## Exercise requirements
Do any lines in the data below contain "begin"? If so, copy every one of them.

## Listed entries
##############################

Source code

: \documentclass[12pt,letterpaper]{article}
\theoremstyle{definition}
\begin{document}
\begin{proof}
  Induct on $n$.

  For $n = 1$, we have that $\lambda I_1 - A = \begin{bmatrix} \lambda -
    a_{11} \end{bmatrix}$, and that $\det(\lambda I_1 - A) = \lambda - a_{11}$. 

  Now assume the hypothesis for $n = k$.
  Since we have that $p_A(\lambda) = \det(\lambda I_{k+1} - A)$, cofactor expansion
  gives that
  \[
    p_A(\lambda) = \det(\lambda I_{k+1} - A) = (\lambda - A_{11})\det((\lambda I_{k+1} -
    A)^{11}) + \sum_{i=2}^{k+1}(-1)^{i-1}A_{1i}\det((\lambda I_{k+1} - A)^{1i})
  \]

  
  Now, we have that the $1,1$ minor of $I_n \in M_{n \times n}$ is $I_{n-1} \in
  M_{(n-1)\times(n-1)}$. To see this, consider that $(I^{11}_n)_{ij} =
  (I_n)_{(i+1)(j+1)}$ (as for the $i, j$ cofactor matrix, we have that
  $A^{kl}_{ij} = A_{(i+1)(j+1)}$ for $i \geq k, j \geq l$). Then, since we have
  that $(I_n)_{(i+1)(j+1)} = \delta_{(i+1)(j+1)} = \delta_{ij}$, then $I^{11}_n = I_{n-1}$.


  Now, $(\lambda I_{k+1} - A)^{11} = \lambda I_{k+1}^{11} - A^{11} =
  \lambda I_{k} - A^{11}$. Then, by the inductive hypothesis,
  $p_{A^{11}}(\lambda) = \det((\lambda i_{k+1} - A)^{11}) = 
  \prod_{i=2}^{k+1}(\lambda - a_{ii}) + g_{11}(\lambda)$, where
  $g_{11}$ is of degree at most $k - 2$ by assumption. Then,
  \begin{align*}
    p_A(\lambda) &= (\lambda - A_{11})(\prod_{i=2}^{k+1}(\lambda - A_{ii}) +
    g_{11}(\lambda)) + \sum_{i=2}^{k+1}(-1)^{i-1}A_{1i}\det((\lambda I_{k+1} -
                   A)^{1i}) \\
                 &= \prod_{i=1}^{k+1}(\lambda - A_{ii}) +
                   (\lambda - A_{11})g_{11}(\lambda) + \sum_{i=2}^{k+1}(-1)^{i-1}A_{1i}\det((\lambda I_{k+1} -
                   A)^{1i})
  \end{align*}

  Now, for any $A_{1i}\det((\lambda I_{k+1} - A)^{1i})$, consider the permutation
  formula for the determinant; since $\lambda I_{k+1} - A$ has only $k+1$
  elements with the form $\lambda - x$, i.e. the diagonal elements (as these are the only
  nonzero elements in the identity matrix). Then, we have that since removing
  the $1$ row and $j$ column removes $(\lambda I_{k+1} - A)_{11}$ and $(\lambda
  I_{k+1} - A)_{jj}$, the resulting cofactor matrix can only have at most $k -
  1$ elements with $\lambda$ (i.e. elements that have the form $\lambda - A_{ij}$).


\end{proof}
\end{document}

##############################

## Your solution
\begin{document}
\begin{proof}
  For $n = 1$, we have that $\lambda I_1 - A = \begin{bmatrix} \lambda -
  \begin{align*}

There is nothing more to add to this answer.